:: ENTRIES SHOWN ::
╭──
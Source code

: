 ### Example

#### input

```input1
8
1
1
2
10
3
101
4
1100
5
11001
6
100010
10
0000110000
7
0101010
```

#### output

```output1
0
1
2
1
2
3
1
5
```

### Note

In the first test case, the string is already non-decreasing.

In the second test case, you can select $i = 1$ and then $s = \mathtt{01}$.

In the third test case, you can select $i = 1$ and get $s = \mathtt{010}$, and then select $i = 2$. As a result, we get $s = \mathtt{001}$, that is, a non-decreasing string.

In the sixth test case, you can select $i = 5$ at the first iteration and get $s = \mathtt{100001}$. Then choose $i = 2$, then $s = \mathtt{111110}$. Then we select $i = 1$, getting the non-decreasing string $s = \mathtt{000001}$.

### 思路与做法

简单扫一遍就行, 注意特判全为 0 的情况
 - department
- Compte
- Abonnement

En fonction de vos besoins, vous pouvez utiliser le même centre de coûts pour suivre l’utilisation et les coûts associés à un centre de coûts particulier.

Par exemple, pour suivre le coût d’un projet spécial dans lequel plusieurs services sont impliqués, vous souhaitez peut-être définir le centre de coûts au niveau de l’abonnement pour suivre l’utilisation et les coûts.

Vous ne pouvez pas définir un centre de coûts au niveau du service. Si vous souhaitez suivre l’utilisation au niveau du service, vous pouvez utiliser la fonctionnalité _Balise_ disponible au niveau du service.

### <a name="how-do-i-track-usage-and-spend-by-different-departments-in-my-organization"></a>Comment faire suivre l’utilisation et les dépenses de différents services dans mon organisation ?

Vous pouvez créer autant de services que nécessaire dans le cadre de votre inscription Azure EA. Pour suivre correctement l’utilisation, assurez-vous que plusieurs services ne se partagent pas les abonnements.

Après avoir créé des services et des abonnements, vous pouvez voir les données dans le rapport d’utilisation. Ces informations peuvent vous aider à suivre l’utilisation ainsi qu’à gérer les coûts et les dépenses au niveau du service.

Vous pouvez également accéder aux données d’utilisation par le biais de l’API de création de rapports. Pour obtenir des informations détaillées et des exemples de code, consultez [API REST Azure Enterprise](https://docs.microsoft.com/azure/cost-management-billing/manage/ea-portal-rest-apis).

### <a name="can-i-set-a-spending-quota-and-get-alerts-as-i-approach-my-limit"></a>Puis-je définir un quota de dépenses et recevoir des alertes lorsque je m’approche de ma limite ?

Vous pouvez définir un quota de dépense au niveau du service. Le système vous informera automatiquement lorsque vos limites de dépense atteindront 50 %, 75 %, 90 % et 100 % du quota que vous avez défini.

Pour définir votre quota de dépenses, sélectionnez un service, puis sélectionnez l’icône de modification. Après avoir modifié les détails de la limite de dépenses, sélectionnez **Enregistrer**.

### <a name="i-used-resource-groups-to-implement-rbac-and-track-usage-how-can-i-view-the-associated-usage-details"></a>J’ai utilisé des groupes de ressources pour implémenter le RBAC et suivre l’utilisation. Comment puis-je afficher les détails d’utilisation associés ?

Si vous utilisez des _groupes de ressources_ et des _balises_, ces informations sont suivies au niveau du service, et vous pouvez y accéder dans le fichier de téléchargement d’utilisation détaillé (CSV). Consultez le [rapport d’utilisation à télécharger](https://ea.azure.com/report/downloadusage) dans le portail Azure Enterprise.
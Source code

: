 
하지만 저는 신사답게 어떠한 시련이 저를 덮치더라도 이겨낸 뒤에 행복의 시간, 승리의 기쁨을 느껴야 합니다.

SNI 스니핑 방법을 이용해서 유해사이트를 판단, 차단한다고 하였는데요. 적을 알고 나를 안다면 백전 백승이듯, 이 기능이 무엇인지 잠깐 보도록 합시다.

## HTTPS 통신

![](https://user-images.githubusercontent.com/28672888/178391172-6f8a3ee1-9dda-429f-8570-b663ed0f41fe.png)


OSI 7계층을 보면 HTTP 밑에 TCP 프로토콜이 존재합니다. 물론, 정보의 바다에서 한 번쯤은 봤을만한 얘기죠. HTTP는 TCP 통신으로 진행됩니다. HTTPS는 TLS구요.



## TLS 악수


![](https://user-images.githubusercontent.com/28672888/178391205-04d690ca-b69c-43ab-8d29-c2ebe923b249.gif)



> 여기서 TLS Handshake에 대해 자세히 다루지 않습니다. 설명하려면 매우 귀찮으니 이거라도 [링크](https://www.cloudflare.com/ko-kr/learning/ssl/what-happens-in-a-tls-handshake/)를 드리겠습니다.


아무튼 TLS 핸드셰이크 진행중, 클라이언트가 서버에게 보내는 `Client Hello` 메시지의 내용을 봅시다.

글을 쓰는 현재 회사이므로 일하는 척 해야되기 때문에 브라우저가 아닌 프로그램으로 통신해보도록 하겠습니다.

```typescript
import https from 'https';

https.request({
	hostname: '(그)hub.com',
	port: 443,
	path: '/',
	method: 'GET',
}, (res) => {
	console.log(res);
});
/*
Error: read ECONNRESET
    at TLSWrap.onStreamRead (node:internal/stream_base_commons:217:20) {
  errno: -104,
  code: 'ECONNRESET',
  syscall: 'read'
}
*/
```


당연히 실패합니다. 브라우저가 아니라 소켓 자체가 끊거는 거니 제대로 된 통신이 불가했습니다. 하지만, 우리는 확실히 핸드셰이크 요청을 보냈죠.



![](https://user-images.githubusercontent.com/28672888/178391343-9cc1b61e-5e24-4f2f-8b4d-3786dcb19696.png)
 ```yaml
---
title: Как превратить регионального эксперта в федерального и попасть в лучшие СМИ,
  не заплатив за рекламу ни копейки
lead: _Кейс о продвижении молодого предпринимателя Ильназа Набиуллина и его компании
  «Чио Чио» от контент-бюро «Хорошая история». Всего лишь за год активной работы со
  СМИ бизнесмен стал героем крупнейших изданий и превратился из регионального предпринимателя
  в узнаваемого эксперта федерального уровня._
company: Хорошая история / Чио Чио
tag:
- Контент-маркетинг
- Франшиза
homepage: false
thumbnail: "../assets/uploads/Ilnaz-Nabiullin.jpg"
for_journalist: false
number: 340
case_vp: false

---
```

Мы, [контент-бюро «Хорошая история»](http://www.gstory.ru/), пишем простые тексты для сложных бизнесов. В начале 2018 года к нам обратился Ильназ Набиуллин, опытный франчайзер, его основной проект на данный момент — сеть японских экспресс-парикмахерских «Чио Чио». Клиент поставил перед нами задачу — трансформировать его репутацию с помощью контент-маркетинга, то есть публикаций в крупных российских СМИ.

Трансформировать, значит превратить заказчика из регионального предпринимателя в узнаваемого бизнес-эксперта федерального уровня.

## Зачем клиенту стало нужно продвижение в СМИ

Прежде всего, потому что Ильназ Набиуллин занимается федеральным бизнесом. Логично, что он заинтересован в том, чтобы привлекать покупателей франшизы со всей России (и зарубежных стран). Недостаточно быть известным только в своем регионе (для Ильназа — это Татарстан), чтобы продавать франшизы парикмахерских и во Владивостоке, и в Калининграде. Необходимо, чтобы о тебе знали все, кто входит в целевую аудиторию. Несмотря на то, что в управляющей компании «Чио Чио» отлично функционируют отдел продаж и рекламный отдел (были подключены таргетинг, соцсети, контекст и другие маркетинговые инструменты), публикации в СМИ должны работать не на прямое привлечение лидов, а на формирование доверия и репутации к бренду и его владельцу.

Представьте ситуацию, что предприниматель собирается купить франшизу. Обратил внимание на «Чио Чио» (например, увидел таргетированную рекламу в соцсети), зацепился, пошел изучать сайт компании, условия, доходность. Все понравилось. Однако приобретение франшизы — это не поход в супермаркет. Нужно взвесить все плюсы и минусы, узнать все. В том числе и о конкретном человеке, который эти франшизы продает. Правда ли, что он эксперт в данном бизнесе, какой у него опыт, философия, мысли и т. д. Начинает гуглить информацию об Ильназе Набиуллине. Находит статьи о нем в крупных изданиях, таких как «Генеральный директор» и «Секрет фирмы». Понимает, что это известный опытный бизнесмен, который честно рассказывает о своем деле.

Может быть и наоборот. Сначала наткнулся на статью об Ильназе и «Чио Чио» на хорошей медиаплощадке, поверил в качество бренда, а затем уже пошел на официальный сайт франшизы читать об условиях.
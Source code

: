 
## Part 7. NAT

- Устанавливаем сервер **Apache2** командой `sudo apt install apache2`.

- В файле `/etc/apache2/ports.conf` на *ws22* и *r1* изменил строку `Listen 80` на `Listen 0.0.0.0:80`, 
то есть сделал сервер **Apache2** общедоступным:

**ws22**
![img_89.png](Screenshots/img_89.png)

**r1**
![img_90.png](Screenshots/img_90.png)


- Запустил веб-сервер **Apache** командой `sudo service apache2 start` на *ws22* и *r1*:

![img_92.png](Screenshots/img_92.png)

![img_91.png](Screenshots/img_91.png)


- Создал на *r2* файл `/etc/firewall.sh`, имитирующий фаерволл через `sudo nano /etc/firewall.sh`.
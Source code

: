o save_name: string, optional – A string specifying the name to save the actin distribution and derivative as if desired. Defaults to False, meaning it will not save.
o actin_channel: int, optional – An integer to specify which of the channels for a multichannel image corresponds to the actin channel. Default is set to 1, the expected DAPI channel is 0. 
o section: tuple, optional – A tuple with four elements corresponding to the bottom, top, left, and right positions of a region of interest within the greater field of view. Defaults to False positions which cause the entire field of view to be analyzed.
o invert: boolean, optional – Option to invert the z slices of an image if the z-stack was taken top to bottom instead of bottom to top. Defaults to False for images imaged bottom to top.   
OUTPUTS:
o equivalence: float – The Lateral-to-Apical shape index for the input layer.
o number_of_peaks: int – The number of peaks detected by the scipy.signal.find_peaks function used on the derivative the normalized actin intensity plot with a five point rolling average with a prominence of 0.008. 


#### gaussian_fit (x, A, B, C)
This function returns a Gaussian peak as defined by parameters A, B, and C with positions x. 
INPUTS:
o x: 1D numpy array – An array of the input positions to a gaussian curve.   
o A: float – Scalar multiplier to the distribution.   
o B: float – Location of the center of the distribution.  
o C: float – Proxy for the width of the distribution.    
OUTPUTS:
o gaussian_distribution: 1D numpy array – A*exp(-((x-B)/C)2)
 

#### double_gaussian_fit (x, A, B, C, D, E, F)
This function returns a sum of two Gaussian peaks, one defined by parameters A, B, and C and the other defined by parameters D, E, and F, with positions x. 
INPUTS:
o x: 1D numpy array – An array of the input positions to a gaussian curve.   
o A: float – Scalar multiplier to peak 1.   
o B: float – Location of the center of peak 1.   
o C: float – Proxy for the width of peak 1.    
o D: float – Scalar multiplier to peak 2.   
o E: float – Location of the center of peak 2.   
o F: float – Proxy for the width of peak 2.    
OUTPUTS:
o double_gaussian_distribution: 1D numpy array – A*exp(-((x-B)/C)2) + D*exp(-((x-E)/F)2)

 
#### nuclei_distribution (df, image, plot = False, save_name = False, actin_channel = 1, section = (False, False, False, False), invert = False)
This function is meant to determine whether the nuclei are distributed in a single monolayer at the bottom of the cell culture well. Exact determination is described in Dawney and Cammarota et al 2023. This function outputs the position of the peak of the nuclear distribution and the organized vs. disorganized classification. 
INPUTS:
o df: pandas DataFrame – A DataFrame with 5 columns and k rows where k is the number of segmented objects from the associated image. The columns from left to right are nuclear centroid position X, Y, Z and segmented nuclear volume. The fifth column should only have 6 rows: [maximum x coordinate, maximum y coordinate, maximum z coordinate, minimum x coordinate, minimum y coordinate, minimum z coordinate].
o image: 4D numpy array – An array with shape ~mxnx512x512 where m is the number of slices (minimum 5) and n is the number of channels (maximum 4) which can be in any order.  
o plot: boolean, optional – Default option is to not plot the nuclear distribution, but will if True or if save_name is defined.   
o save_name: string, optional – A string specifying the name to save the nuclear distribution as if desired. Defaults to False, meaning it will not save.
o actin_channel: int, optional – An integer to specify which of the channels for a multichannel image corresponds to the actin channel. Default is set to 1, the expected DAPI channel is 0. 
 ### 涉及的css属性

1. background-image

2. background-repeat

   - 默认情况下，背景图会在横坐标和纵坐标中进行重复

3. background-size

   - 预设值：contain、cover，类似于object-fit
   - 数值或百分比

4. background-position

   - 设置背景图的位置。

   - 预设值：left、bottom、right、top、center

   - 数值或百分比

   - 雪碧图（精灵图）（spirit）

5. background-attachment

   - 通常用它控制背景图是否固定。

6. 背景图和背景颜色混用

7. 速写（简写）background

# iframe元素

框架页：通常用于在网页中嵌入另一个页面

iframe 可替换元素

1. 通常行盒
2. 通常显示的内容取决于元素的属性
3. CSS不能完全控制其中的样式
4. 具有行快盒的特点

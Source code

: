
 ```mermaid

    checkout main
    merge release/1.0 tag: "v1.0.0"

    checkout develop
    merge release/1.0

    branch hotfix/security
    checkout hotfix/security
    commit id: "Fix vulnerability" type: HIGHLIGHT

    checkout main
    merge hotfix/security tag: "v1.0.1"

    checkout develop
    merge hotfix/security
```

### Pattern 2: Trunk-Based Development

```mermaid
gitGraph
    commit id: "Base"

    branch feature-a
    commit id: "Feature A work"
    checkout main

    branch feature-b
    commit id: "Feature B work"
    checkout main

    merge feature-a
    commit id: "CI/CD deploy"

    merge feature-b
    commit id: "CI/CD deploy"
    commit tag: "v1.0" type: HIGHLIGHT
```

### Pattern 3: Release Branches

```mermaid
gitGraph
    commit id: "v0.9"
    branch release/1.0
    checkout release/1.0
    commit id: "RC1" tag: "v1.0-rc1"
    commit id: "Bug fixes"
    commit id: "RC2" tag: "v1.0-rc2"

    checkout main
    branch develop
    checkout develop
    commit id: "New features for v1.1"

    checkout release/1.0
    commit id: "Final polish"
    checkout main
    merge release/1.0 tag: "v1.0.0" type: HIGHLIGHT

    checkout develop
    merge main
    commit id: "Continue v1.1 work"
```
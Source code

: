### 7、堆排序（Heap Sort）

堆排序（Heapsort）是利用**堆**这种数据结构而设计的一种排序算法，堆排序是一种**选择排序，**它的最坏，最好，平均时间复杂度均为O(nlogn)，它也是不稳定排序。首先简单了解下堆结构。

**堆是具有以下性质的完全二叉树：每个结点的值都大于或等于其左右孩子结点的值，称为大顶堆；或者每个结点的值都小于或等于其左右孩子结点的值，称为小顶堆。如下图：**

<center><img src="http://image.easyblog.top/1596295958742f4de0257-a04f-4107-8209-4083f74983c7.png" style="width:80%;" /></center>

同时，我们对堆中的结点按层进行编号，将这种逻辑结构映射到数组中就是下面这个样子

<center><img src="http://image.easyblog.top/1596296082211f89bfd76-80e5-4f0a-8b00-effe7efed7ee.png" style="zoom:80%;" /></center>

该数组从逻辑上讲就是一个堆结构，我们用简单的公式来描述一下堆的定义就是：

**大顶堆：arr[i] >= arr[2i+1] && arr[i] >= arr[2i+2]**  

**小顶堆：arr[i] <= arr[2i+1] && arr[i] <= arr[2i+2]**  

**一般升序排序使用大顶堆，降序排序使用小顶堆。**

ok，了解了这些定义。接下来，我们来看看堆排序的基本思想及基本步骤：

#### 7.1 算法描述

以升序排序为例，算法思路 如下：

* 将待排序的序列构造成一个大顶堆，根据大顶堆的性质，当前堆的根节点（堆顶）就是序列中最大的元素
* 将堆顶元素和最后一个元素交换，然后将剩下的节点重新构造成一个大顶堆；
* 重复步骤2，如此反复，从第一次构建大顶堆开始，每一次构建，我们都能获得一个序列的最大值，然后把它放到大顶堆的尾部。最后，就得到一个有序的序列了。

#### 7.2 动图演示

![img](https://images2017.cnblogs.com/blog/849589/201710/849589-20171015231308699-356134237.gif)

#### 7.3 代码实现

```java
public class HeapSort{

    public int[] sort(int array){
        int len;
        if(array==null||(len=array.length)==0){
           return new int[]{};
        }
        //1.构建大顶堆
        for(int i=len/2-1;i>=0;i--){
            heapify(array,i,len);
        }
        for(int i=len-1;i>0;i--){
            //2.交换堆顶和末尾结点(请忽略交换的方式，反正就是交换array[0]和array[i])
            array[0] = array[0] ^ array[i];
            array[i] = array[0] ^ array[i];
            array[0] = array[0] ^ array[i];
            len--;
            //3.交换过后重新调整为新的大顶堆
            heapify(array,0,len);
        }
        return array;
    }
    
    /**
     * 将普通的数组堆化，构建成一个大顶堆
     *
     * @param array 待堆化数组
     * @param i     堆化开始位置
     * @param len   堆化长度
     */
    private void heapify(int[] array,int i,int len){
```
╰──
:: TASK DESCRIPTION ::
Could you return every line from the entries above in which the string "This" occurs?

:: OUTPUT BELOW ::
This function returns a Gaussian peak as defined by parameters A, B, and C with positions x. 
This function returns a sum of two Gaussian peaks, one defined by parameters A, B, and C and the other defined by parameters D, E, and F, with positions x. 
This function is meant to determine whether the nuclei are distributed in a single monolayer at the bottom of the cell culture well. Exact determination is described in Dawney and Cammarota et al 2023. This function outputs the position of the peak of the nuclear distribution and the organized vs. disorganized classification. 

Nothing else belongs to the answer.